D’emblée, un constat : les 110 minutes n’ont pas paru trop longues et sont mêmes plutôt bien passées. Les scènes un peu pénibles durant lesquelles on assiste consterné aux facéties des idiots visant à retrouver leur « idiot intérieur » tout en se démarquant de la médiocrité petite-bourgeoise qu’ils entendent dénoncer, ces scènes sont alternativement compensées par d’autres, plus réjouissantes à mon sens, montrant combien ce petit groupe se fissure peu à peu et finit par devenir finalement plus médiocre que ce contre quoi ils s’opposent.

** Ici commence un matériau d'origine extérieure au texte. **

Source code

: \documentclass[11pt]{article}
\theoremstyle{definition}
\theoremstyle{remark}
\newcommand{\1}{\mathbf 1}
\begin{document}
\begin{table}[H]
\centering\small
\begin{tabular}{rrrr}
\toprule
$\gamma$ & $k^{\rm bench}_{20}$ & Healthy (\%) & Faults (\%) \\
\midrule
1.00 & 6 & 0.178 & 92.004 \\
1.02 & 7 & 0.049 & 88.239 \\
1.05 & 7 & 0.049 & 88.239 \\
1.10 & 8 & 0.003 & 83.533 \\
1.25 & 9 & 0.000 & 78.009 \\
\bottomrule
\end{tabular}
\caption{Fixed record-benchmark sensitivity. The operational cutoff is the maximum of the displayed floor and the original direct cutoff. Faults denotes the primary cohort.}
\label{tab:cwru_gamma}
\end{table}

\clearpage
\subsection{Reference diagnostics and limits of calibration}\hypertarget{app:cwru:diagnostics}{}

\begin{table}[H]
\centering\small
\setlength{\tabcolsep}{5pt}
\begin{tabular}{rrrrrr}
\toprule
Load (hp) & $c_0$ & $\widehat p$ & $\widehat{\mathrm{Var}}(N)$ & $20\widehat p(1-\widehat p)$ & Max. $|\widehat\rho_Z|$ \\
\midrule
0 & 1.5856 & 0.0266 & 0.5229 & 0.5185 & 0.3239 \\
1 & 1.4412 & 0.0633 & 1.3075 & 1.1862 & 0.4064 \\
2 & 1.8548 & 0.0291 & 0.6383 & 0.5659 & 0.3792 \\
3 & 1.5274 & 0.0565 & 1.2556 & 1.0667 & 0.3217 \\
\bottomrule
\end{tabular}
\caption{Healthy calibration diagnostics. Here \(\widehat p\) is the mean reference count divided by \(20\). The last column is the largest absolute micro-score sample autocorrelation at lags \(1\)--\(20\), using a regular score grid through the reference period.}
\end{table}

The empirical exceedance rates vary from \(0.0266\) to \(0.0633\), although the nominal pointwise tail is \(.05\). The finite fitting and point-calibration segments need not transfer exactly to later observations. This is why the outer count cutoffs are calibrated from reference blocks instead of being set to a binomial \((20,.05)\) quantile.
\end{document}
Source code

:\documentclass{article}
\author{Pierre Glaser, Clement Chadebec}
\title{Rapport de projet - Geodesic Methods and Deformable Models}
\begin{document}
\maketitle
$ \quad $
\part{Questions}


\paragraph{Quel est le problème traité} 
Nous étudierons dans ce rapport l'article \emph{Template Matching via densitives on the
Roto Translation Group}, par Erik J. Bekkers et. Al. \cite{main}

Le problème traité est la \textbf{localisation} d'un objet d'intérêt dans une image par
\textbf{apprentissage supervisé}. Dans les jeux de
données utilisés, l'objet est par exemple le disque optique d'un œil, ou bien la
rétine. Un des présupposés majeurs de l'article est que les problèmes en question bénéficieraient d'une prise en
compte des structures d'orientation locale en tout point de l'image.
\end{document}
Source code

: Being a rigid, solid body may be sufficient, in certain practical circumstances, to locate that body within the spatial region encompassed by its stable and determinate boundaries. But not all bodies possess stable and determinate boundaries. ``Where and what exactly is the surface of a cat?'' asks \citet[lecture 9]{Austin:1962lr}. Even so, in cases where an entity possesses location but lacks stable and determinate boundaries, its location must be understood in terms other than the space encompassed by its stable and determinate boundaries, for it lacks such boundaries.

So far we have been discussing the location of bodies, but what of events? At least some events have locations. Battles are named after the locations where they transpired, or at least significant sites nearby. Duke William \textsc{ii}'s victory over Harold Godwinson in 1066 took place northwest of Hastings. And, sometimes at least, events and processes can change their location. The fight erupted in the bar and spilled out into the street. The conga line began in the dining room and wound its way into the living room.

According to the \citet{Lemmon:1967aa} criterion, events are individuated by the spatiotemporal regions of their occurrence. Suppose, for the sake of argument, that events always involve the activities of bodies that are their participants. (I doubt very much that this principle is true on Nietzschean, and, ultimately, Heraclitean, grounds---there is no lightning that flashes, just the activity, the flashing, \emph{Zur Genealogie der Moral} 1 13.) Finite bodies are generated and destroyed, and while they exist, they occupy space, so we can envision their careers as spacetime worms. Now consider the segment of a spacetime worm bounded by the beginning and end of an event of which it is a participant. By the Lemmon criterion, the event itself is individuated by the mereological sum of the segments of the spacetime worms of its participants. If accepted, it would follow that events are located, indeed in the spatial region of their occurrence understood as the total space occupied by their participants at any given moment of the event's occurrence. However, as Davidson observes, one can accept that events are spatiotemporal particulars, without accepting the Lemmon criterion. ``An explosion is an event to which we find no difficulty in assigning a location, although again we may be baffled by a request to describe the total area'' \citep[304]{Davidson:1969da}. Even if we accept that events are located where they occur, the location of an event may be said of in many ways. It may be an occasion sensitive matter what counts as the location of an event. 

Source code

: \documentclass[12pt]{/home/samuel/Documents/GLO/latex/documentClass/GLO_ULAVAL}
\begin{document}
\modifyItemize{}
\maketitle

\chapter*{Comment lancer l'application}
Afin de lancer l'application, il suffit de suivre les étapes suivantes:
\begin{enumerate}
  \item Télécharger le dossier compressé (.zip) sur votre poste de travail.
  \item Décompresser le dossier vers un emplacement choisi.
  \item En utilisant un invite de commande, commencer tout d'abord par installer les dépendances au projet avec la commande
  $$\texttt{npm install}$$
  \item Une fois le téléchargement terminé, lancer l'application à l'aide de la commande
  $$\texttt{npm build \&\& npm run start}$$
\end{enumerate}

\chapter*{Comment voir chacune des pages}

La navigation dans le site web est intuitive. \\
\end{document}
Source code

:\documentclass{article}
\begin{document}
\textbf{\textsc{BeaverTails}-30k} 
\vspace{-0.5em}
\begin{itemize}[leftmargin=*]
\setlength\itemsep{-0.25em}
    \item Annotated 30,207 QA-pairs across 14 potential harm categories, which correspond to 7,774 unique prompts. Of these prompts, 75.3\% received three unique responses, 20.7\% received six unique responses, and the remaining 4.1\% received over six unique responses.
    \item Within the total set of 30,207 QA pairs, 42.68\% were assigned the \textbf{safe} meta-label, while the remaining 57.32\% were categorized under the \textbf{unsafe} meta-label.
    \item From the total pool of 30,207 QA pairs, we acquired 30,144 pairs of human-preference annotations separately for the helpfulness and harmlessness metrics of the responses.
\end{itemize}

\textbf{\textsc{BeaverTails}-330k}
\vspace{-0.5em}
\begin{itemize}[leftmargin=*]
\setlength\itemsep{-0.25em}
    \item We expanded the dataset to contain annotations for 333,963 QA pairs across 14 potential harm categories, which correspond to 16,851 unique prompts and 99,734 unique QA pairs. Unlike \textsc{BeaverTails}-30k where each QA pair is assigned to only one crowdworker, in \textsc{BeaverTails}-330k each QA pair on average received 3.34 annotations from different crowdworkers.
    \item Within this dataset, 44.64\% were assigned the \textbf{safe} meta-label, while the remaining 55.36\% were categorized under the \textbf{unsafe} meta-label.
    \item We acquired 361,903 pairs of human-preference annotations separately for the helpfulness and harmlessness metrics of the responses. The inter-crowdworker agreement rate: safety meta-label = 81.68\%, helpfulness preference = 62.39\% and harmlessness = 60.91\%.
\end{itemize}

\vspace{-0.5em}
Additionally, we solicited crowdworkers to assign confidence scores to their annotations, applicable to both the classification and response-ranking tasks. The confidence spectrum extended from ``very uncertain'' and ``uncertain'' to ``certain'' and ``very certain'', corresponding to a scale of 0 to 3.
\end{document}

Il y a d’abord Stoffer, en quelque sorte le leader de la bande :
Il est le plus virulent dans l’entreprise artistico-sarcastique des Idiots et finit par se conduire par une sorte de petit tyran qui ne cède en rien aux petits chefs autoritaires d’entreprise qu’il doit cordialement détester. Une scène nous le montre recevant un proche de sa famille débarquant à l’improviste et auquel appartient la grande demeure dans laquelle les idiots habitent. On comprend que Stoffer est chargé de s’occuper de la vente de cette maison, vente délicate pour lui car cela signifierait l’éclatement, la fin de sa petite communauté. Face à son oncle, il noie le poisson, dit qu’il va s’en occuper sérieusement sauf que dans une scène ultérieure on va le voir effrayer de potentiels acheteurs. Rien à foutre le Stoffer ! Et ouais, il pisse au cul de son oncle et de cette société capitaliste. Sauf que, plus tard, lorsqu’un père de famille plombera l’ambiance en venant chercher sa fille pour laquelle il s’inquiète (on apprend qu’elle est sous traitement thérapeutique), Stoffer s’écrasera comme une merde alors que d’autres de ses ouailles tenteront de retenir leur amie. Chier sur la société oui, mais risquer un procès de la part du paternel et aller en taule, quand même pas.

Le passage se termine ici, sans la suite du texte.